### What you should do
Write out, without any change, the lines in the material below that run from the line with "Specify the desired" through the line with "### Request Body Parameters", both included.

### Data
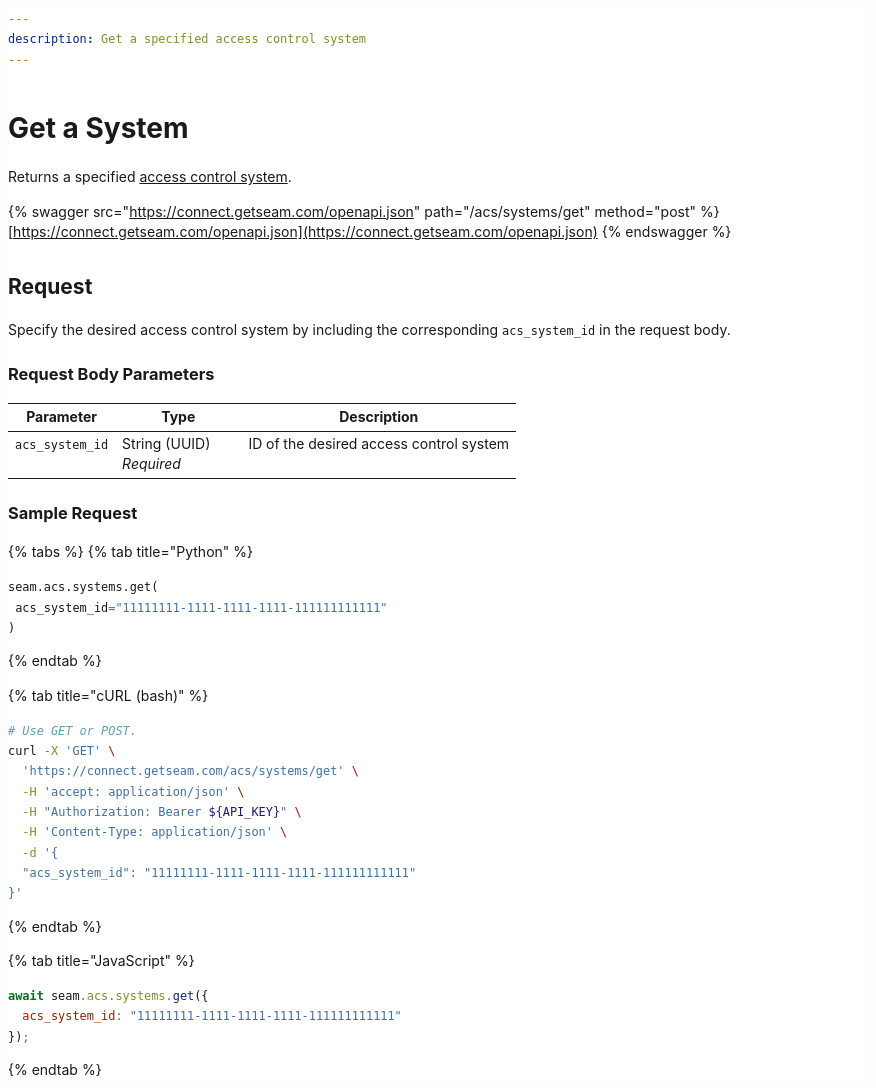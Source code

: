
 ```yaml
---
description: Get a specified access control system
---
```


# Get a System

Returns a specified [access control system](../../../products/access-systems/).

{% swagger src="https://connect.getseam.com/openapi.json" path="/acs/systems/get" method="post" %}
[https://connect.getseam.com/openapi.json](https://connect.getseam.com/openapi.json)
{% endswagger %}

## Request

Specify the desired access control system by including the corresponding `acs_system_id` in the request body.

### Request Body Parameters

<table><thead><tr><th>Parameter</th><th width="112.33333333333331">Type</th><th>Description</th></tr></thead><tbody><tr><td><code>acs_system_id</code></td><td>String (UUID)<br><em>Required</em></td><td>ID of the desired access control system</td></tr></tbody></table>

### Sample Request

{% tabs %}
{% tab title="Python" %}
```python
seam.acs.systems.get(
 acs_system_id="11111111-1111-1111-1111-111111111111"
)
```
{% endtab %}

{% tab title="cURL (bash)" %}
```bash
# Use GET or POST.
curl -X 'GET' \
  'https://connect.getseam.com/acs/systems/get' \
  -H 'accept: application/json' \
  -H "Authorization: Bearer ${API_KEY}" \
  -H 'Content-Type: application/json' \
  -d '{
  "acs_system_id": "11111111-1111-1111-1111-111111111111"
}'
```
{% endtab %}

{% tab title="JavaScript" %}
```javascript
await seam.acs.systems.get({
  acs_system_id: "11111111-1111-1111-1111-111111111111"
});
```
{% endtab %}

### Written reply
Specify the desired access control system by including the corresponding `acs_system_id` in the request body.

### Request Body Parameters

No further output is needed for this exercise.